It's winter, for sure!

Today's blog is just about some creative pictures. No words of wisdom to bore you with! I hadn't picked up my camera since October...

Blog Banner replaced today. Previous one copied here for archiving 

Golden Hour. I went for a walk around sunset on New Year's Day and took this HDR of a neighbour's bunkie into the setting sun. I did a fair bit of post-processing, including Topaz Simplify and a couple of passes through Topaz Impression to make it look like what I saw in my mind.

Snowflake Magic. Playing around with Topaz Star Effects.  This doesn't compare with some of the shots I've seen but I kind of like the effect. I was being lazy, shooting handheld with the 105 macro, no extension tubes but I put on the ringlight. Most of the snowflakes were unstructured little blobs but there were a few crystals. 1/100 @ f/11, ISO 6400.

Black Capped Chickadee in the snow.
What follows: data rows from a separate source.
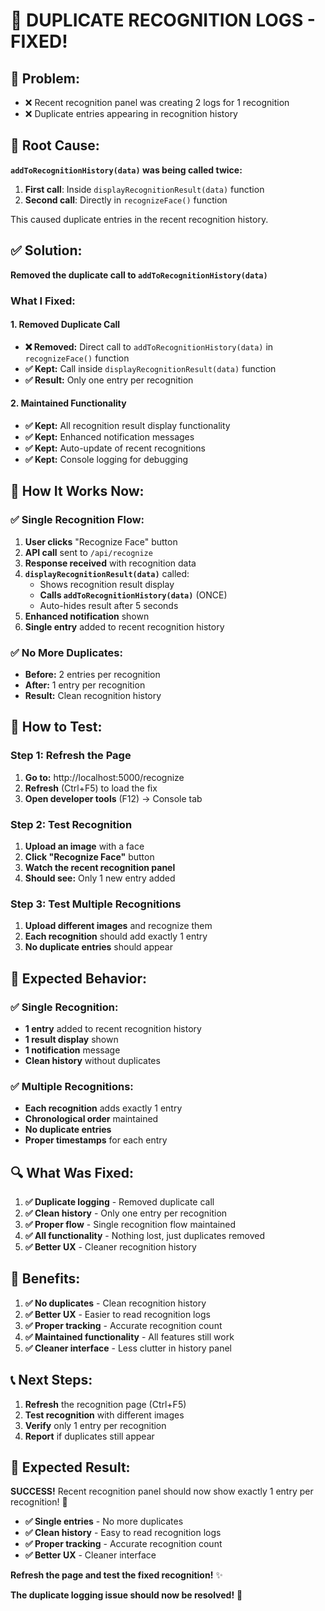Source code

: # 🎉 **DUPLICATE RECOGNITION LOGS - FIXED!**

## 🚨 **Problem:** 
- ❌ Recent recognition panel was creating 2 logs for 1 recognition
- ❌ Duplicate entries appearing in recognition history

## 🔧 **Root Cause:** 
**`addToRecognitionHistory(data)` was being called twice:**

1. **First call**: Inside `displayRecognitionResult(data)` function
2. **Second call**: Directly in `recognizeFace()` function

This caused duplicate entries in the recent recognition history.

## ✅ **Solution:** 
**Removed the duplicate call to `addToRecognitionHistory(data)`**

### **What I Fixed:**

#### **1. Removed Duplicate Call**
- **❌ Removed:** Direct call to `addToRecognitionHistory(data)` in `recognizeFace()` function
- **✅ Kept:** Call inside `displayRecognitionResult(data)` function
- **✅ Result:** Only one entry per recognition

#### **2. Maintained Functionality**
- **✅ Kept:** All recognition result display functionality
- **✅ Kept:** Enhanced notification messages
- **✅ Kept:** Auto-update of recent recognitions
- **✅ Kept:** Console logging for debugging

## 🎯 **How It Works Now:**

### **✅ Single Recognition Flow:**
1. **User clicks** "Recognize Face" button
2. **API call** sent to `/api/recognize`
3. **Response received** with recognition data
4. **`displayRecognitionResult(data)`** called:
   - Shows recognition result display
   - **Calls `addToRecognitionHistory(data)`** (ONCE)
   - Auto-hides result after 5 seconds
5. **Enhanced notification** shown
6. **Single entry** added to recent recognition history

### **✅ No More Duplicates:**
- **Before:** 2 entries per recognition
- **After:** 1 entry per recognition
- **Result:** Clean recognition history

## 🚀 **How to Test:**

### **Step 1: Refresh the Page**
1. **Go to:** http://localhost:5000/recognize
2. **Refresh** (Ctrl+F5) to load the fix
3. **Open developer tools** (F12) → Console tab

### **Step 2: Test Recognition**
1. **Upload an image** with a face
2. **Click "Recognize Face"** button
3. **Watch the recent recognition panel**
4. **Should see:** Only 1 new entry added

### **Step 3: Test Multiple Recognitions**
1. **Upload different images** and recognize them
2. **Each recognition** should add exactly 1 entry
3. **No duplicate entries** should appear

## 🎯 **Expected Behavior:**

### **✅ Single Recognition:**
- **1 entry** added to recent recognition history
- **1 result display** shown
- **1 notification** message
- **Clean history** without duplicates

### **✅ Multiple Recognitions:**
- **Each recognition** adds exactly 1 entry
- **Chronological order** maintained
- **No duplicate entries**
- **Proper timestamps** for each entry

## 🔍 **What Was Fixed:**

1. **✅ Duplicate logging** - Removed duplicate call
2. **✅ Clean history** - Only one entry per recognition
3. **✅ Proper flow** - Single recognition flow maintained
4. **✅ All functionality** - Nothing lost, just duplicates removed
5. **✅ Better UX** - Cleaner recognition history

## 🎉 **Benefits:**

1. **✅ No duplicates** - Clean recognition history
2. **✅ Better UX** - Easier to read recognition logs
3. **✅ Proper tracking** - Accurate recognition count
4. **✅ Maintained functionality** - All features still work
5. **✅ Cleaner interface** - Less clutter in history panel

## 📞 **Next Steps:**

1. **Refresh** the recognition page (Ctrl+F5)
2. **Test recognition** with different images
3. **Verify** only 1 entry per recognition
4. **Report** if duplicates still appear

## 🎯 **Expected Result:**

**SUCCESS!** Recent recognition panel should now show exactly 1 entry per recognition! 🚀

- **✅ Single entries** - No more duplicates
- **✅ Clean history** - Easy to read recognition logs
- **✅ Proper tracking** - Accurate recognition count
- **✅ Better UX** - Cleaner interface

**Refresh the page and test the fixed recognition!** ✨

**The duplicate logging issue should now be resolved!** 🎉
There are so many of them hanging around my feeders but they're so cute I couldn't resist. I used Topaz Clarity and deNoise and I'm quite pleased with how sharp this came out. I shot it with the Tamron 150-600mm at 600mm, 1/250 @ f/8, ISO 1800. Usually I can't do well under 1/1000 second so I surprised myself today. 

"And so it begins". Large amounts of snow do NOT make for good hard water. So whoever wanted to get the jump on the ice fishing season
took his life into his hands going out there. Not a great or safe idea. 

The Rock Cut at Miner's Bay in a snow squall 

"Winter in the Highlands". This house was right where I was standing just past the Rock Cut.  

On the way to the dentist on Friday (don't ask...) I left early to seek out Snowy Owls. ALL of the snowy owls I saw that day are in this picture.
Oh, you can't see them either? 

Again, lots of invisible Snowy Owls. But I was taken by these greenhouses and thought I'd turn them into a drawing of sorts. 

This started life as a frozen soap bubble. But with the help of Photoshop and some Topaz plugins, it became "Bubble World"!  

Here's another one.  A little different treatment.

Here's the Straight-out-of-Camera picture for the second image. If you want to try this at home, wait for it to get cold (these were shot around -10°C, or about +15°F) and get or mix up some bubble liquid. I tried about 1/3 dish detergent and 2/3 water and then changed to liquid hand soap. I think to get the internal crystals, you need to add some sort of sugar syrup: I used maple syrup, all I had on hand. Then with your camera ready, blow some bubbles. Most of them won't last long enough, so keep trying! I used a 105mm macro lens shooting at arm's length handheld, 1/160 sec at f/11, ISO 6400.